LISTED RECORDS:
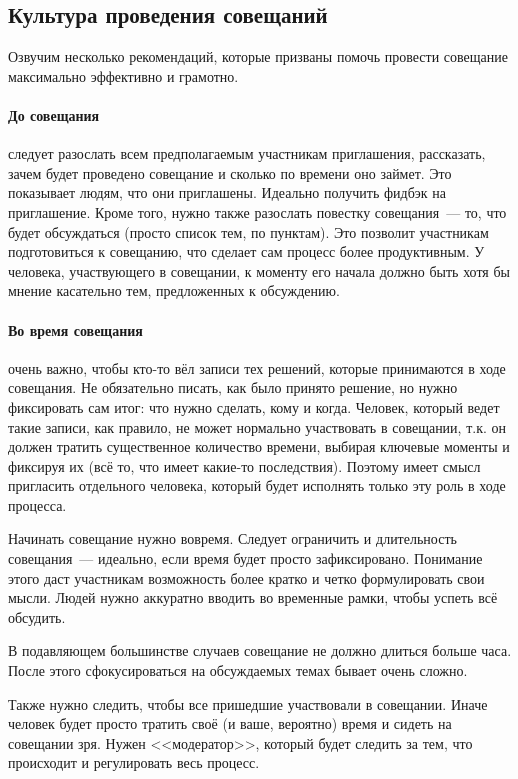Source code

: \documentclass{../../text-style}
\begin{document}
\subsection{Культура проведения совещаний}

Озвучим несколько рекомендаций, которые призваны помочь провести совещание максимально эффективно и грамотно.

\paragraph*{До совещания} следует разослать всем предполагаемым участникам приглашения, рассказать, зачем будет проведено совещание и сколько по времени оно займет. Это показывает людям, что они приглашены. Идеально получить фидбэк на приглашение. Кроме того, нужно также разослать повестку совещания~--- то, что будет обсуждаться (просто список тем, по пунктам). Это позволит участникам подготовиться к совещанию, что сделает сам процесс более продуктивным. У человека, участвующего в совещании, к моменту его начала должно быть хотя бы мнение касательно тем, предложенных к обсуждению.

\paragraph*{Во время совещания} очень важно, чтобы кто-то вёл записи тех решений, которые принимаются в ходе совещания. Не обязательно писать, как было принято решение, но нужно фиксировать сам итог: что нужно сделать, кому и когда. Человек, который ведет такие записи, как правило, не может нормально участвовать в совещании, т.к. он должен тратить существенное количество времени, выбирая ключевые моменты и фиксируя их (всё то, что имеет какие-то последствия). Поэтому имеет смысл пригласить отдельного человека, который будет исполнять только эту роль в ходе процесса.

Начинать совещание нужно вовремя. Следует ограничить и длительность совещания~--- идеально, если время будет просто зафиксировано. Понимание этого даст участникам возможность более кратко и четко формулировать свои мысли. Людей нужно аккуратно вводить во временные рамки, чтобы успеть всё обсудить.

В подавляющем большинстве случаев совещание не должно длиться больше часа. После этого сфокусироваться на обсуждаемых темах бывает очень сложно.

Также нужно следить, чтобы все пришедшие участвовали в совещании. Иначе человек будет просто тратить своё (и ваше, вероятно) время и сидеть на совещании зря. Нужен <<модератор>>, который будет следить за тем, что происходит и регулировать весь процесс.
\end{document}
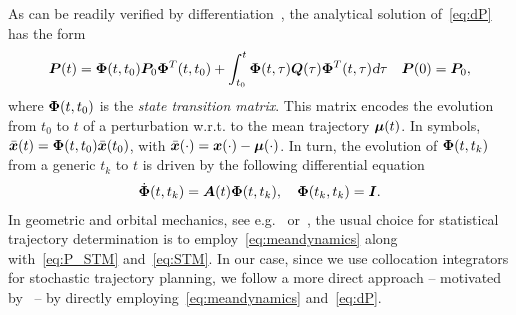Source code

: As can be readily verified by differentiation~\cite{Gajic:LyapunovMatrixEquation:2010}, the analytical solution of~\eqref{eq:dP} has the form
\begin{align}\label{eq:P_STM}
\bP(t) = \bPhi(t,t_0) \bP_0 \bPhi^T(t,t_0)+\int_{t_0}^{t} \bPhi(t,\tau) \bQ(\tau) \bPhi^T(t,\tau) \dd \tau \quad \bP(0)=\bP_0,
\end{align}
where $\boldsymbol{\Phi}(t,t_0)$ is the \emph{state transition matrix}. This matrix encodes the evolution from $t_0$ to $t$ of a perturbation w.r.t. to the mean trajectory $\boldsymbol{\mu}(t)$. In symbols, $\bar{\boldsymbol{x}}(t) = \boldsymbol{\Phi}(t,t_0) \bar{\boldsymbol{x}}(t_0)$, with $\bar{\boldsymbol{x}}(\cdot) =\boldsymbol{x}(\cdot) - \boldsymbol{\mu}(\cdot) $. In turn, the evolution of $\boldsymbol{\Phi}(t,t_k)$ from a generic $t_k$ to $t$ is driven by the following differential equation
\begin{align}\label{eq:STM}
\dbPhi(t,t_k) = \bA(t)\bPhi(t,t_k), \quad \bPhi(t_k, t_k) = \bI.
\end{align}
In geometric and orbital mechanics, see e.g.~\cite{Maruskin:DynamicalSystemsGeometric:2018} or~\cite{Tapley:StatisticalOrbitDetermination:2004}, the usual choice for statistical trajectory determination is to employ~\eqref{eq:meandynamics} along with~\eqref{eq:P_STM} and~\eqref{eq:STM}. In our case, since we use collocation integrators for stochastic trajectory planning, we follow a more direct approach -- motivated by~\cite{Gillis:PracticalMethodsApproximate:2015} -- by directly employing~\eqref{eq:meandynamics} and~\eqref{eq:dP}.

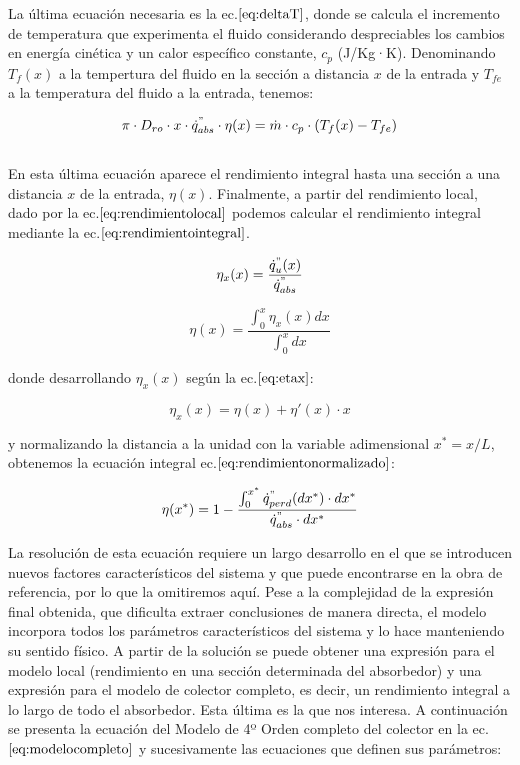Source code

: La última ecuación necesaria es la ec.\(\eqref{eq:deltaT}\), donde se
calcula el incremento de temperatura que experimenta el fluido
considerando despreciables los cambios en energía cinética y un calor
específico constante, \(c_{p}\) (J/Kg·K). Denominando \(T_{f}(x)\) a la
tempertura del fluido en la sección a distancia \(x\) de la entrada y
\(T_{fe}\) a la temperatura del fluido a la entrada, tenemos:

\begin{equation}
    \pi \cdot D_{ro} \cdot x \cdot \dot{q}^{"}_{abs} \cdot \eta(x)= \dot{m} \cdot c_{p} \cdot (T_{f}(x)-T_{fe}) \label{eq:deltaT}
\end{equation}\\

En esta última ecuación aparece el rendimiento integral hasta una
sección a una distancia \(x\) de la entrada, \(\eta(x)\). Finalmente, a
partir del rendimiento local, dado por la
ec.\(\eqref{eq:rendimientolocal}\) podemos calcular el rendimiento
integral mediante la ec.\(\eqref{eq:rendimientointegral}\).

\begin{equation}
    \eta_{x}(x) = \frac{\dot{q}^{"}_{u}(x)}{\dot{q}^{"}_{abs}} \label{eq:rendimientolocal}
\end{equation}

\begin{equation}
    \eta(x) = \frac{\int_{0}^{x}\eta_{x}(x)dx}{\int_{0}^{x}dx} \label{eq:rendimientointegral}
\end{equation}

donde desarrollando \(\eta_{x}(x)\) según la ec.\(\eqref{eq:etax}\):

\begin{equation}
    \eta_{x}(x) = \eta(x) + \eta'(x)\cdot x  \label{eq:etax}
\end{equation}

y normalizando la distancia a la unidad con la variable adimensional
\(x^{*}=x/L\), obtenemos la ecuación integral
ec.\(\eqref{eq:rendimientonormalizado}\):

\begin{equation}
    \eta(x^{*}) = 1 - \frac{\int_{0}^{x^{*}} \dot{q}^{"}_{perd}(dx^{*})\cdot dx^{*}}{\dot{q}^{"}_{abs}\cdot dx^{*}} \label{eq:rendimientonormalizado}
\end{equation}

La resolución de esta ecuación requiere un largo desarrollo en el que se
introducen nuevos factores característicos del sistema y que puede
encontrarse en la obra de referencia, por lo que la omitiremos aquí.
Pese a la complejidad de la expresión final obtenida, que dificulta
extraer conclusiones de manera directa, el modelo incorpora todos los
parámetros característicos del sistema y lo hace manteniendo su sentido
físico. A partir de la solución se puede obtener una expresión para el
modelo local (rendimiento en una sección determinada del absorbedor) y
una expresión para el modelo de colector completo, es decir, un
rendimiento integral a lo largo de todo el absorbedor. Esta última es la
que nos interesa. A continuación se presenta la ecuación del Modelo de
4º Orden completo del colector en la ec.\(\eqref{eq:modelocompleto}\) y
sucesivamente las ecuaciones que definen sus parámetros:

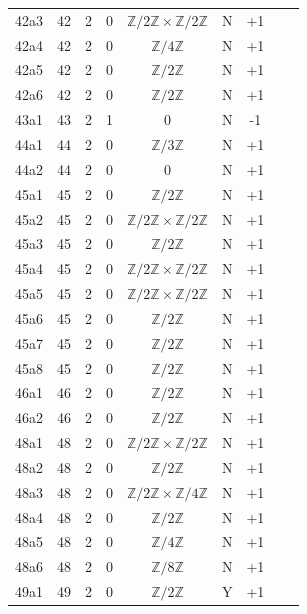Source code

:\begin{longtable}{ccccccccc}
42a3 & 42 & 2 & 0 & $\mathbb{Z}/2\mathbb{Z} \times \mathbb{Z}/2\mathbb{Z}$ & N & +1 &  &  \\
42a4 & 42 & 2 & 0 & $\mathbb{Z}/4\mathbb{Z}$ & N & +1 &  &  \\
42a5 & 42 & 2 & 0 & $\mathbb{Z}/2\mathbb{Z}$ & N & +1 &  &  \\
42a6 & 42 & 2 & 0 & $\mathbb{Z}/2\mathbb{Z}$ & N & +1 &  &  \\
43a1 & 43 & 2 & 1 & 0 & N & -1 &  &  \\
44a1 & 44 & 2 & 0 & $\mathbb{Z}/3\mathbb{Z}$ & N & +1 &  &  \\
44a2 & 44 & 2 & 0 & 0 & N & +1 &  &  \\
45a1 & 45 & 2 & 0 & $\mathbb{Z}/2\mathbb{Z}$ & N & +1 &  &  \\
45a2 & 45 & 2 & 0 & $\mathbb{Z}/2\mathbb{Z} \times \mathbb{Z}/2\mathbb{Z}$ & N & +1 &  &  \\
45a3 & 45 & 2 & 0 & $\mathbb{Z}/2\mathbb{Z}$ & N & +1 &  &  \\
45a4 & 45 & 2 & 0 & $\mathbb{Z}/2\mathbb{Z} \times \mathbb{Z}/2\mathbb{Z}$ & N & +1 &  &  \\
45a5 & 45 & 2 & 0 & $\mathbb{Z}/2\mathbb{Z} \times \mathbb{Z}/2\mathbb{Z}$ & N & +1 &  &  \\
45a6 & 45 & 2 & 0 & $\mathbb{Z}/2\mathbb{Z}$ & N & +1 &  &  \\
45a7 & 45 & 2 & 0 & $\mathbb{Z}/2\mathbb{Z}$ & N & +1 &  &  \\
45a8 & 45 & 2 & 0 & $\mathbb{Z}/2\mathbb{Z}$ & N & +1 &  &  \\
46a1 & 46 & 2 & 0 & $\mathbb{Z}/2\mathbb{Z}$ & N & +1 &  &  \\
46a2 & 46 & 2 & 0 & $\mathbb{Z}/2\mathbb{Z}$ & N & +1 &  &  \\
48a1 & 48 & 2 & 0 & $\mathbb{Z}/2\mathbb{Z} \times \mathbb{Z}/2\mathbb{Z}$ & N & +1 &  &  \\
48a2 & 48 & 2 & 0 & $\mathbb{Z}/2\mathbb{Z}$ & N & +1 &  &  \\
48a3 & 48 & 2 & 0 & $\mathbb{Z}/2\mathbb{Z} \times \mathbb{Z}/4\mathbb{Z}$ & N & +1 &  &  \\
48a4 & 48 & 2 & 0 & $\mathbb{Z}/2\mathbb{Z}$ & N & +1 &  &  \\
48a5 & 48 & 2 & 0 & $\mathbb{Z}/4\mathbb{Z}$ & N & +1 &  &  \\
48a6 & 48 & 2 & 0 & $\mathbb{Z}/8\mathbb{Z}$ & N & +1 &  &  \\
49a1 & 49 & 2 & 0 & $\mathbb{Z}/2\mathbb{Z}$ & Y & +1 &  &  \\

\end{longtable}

--

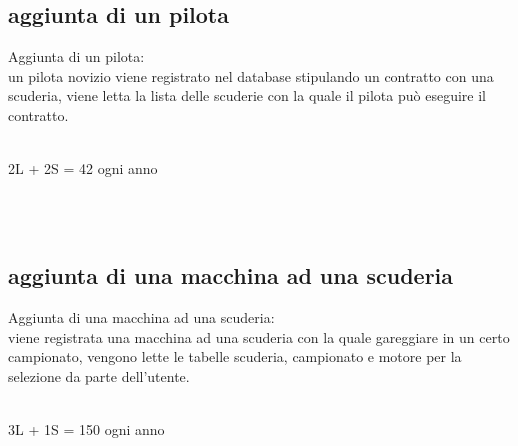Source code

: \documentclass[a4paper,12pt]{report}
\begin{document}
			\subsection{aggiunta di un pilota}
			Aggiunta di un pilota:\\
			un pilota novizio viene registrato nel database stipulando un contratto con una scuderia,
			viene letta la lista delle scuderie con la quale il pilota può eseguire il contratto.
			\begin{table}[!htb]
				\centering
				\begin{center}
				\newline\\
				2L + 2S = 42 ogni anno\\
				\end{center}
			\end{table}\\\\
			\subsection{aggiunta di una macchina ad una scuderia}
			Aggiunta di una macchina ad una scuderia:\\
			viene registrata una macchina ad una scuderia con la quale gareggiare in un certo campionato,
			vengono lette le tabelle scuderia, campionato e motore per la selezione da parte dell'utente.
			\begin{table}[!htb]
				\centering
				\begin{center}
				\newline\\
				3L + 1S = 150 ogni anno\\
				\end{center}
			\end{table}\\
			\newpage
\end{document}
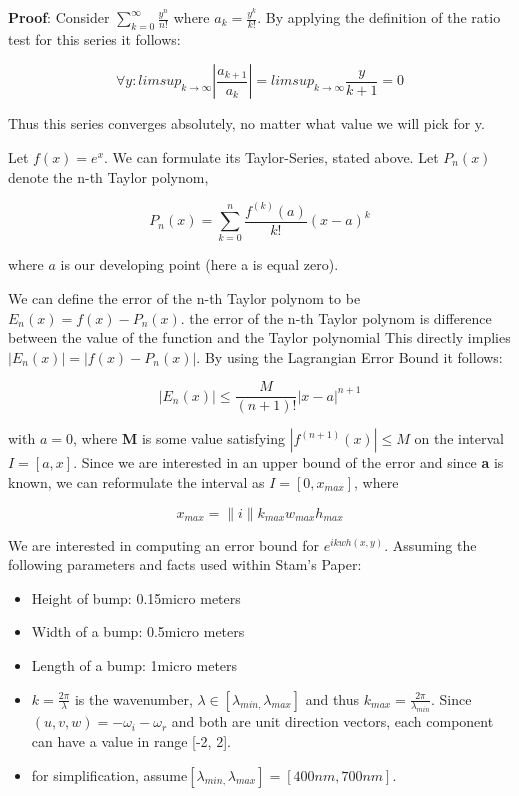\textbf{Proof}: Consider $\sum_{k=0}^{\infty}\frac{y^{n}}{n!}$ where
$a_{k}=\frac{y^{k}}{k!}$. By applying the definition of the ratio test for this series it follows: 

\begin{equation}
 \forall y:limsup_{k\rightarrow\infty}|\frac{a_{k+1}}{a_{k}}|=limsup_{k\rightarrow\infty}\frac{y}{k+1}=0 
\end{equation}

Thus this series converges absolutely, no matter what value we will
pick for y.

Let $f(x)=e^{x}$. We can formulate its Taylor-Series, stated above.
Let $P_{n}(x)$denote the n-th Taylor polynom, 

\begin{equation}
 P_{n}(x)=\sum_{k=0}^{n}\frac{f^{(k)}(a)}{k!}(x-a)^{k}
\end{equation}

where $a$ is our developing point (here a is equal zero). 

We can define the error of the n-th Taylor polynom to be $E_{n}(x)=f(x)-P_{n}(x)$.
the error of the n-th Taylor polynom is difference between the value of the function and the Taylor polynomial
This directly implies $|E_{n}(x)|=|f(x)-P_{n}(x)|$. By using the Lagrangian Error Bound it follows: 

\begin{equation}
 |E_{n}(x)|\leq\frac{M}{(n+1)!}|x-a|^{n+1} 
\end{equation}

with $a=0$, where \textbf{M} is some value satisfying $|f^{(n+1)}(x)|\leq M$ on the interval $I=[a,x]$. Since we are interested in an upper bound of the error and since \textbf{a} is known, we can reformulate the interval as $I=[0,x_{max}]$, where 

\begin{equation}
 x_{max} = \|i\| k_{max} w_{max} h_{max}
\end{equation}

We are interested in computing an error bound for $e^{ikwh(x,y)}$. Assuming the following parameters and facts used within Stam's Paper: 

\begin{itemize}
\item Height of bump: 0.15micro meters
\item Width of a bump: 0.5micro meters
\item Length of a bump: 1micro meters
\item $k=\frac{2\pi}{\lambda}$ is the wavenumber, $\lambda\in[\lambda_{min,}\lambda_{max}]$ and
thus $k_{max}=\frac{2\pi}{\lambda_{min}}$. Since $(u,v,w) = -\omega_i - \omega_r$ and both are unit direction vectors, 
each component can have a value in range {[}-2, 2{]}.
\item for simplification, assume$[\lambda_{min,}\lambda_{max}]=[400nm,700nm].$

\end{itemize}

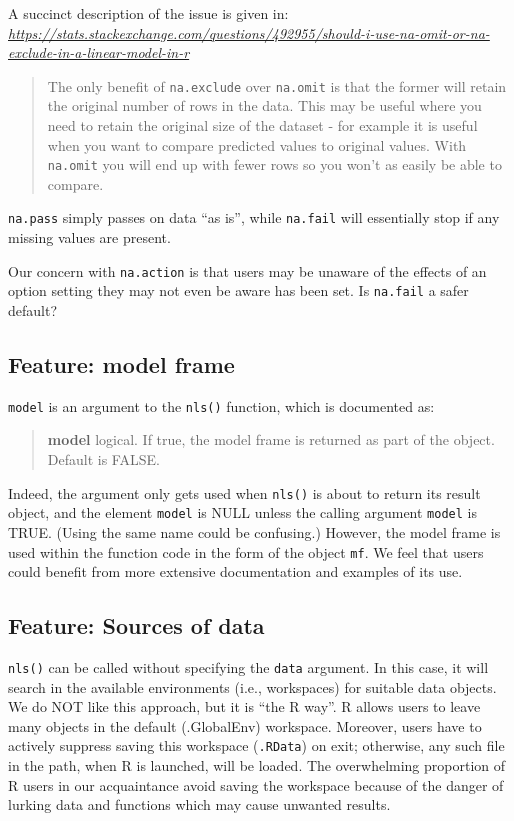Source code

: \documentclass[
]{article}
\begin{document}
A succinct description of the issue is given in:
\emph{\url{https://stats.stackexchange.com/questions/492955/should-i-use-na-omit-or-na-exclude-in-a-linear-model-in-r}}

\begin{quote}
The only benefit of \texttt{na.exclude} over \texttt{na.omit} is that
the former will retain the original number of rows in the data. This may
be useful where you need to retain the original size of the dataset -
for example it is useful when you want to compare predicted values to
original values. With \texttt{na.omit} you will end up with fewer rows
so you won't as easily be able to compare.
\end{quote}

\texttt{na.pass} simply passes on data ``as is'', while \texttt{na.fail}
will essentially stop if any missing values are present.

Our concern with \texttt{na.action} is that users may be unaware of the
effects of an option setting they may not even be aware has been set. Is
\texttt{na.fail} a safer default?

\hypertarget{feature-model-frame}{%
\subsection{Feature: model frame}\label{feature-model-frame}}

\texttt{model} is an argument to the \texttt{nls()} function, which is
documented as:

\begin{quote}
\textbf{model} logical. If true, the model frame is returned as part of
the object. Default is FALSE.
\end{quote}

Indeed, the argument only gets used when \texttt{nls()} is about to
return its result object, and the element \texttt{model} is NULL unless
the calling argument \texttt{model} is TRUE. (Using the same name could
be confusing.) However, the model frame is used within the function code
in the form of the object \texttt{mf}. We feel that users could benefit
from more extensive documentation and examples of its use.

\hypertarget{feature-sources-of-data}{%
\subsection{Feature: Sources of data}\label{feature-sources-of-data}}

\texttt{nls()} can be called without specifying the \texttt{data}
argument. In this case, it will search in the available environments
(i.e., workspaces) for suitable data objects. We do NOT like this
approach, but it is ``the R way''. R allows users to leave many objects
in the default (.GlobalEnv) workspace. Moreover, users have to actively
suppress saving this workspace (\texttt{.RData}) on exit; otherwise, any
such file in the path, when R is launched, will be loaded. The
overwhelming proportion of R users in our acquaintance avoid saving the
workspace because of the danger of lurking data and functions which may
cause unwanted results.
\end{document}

WHAT IS BEING ASKED:
The answer must be a single number: how many lines above contain the word "viene".

YOUR SOLUTION:
3